Actually, I’m not sure that’s exactly what it’s about. Here’s the story: we start with the death of an old man. He’s been plowing the fields for 75 years with his oxen. His son and grandson are standing by as he perishes. Shortly after this the government sends the village a tractor. It’s a great cause for celebration and soon it’s tearing through the earth like the oxen could never imagine.
There’s a funny scene when the tractor stops working on its way to the village. It has run out of water for the radiator and the men are starting to panic. Pretty soon it hits them: urine is mostly water! So a couple of them supply the tractor with their extra fluids and it goes on its merry way.
After the tractor starts doing its thing there’s a long montage showing vast improvements in farming techniques and technology, all the way up to sorting machines. Then the film returns to the village, where the old man’s grandson is happy, but then dies. His father curses God and declares that there shall be no priests at the funeral. As the villagers march to bury the young man themselves, singing songs about the new life, the priest asks God to punish the sinners. Then we see one man running around like a crazy person, even pushing his head into the dirt and running around it in circles. There’s also a woman (I think the young man’s wife) who is naked and goes crazy in her room, beating on things. Yes, they had nudity back in 1930.
Being a silent film it’s sometimes a bit hard to tell what’s happening. I have to confess that I have a great deal of trouble making it through many silent movies. This one is under 80 minutes long and I still struggled. It’s built more like a series of photographs or paintings. Each shot is set up nicely, and some are outright gorgeous. There are a lot of themes in the film, mostly about life and the earth, ashes to ashes, dust to dust. I probably didn’t pick up on most of it, and I resisted the temptation to read other people’s analyses before writing this. I’m sure there are many people out there who are more educated and better writers than I, and I’m sure they’ve spent a lot more time on this film.
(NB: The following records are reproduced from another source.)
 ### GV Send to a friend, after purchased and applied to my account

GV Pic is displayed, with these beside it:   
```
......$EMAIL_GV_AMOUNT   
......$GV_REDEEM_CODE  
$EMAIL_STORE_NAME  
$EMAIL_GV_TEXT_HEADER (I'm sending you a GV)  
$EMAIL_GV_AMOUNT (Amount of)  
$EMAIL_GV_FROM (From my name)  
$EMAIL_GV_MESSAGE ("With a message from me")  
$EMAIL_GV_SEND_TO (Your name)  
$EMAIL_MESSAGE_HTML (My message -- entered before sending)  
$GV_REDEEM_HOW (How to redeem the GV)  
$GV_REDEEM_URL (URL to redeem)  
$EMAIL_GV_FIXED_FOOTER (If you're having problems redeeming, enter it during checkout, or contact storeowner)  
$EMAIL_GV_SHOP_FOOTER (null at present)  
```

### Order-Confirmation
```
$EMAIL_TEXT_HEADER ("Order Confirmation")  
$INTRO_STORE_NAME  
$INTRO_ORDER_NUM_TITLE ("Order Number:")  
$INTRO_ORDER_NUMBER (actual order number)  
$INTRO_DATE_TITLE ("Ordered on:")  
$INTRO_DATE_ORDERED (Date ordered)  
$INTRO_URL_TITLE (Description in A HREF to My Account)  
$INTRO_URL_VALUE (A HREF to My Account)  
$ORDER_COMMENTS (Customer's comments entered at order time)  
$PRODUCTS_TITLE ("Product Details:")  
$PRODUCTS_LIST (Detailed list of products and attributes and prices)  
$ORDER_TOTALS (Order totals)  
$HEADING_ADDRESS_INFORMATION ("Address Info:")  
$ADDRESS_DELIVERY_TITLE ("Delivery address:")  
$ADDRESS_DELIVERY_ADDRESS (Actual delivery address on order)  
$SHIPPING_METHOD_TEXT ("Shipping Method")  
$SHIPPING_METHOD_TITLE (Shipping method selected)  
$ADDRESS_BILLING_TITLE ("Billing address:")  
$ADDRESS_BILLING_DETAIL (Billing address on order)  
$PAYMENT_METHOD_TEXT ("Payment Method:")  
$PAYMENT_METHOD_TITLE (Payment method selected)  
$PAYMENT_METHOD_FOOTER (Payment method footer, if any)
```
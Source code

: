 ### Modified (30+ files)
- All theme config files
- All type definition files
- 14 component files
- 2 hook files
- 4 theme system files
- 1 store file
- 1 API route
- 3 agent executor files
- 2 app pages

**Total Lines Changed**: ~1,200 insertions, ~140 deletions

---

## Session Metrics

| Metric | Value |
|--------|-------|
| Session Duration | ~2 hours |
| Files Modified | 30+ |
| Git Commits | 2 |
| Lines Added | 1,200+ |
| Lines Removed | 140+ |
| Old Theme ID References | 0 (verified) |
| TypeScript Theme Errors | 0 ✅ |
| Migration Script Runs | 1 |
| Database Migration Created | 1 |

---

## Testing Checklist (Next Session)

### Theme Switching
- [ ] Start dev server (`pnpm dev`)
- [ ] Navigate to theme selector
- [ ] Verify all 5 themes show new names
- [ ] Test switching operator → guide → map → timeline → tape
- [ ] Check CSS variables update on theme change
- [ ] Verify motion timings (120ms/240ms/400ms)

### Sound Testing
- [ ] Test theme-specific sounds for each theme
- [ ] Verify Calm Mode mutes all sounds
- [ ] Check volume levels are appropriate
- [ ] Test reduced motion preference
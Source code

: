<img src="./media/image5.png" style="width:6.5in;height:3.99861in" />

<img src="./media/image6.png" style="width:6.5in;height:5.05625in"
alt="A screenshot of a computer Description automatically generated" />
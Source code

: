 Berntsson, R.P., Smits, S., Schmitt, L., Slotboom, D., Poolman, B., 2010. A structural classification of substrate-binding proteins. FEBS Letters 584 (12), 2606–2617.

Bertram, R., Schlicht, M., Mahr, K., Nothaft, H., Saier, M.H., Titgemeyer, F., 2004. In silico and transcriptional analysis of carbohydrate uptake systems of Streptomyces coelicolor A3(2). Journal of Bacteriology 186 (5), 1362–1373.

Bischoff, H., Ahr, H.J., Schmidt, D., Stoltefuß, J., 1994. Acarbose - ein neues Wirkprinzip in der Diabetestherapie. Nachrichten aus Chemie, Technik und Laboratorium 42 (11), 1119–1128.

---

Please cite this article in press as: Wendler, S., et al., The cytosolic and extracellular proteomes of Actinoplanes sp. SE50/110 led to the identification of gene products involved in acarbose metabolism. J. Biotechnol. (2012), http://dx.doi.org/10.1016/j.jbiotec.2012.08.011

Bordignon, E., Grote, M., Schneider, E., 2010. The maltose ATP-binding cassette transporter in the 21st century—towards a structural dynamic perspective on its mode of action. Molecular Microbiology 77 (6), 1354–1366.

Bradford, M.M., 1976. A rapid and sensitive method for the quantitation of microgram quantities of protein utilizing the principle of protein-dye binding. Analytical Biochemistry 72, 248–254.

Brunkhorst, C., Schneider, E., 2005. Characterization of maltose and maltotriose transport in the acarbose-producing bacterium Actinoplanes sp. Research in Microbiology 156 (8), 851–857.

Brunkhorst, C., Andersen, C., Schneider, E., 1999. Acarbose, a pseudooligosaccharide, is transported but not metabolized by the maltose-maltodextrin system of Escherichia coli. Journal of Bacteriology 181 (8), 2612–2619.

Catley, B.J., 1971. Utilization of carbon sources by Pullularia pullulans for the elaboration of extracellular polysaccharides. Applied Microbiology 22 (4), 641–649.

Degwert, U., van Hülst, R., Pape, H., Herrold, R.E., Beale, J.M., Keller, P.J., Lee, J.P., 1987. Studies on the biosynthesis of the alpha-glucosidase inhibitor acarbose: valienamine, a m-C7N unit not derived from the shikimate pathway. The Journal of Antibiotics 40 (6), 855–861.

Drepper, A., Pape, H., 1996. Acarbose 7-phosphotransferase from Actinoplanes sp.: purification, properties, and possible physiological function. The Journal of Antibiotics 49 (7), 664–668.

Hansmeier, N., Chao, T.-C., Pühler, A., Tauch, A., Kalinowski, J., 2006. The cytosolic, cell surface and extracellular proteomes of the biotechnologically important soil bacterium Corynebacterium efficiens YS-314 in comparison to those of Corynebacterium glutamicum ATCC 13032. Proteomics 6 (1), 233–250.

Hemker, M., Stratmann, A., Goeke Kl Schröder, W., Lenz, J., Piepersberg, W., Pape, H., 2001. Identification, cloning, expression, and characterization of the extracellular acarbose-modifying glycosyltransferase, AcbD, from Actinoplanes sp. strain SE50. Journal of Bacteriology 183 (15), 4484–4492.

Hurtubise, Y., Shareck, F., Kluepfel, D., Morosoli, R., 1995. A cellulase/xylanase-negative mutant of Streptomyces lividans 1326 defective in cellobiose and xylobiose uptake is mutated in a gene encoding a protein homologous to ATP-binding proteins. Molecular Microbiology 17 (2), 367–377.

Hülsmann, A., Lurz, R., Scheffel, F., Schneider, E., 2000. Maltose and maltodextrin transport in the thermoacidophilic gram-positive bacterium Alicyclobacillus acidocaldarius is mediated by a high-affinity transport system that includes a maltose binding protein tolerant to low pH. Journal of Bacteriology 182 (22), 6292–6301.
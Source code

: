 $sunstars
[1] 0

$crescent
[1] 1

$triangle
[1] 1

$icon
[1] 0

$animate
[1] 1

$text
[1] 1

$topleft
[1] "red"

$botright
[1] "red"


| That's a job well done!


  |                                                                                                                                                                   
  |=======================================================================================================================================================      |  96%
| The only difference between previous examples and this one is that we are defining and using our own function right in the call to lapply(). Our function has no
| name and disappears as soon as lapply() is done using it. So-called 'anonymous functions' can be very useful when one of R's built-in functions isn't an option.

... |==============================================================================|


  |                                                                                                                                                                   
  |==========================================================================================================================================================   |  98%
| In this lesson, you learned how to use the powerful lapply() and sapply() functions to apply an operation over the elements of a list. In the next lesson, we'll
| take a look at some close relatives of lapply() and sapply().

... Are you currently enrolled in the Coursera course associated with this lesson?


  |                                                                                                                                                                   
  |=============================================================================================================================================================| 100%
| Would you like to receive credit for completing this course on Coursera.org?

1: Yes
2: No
I’m not sure how wide an audience would be interested in Zemlya in this day and age. Fans of early Soviet cinema will be interested, primarily as it contains a lot of the famous Russian montage that Eisenstein clarified for the world of film. It’s a good movie, well put together with some very impressive images, but it still takes some patience and perseverance to get through. It’s also not a traditional film with a clear narrative structure, but more like a cross between a standard film and a documentary. People interested in the history of cinema might want to take a look, but I’m not sure Zemlya contains enough modern elements to engage the modern casual film-goer.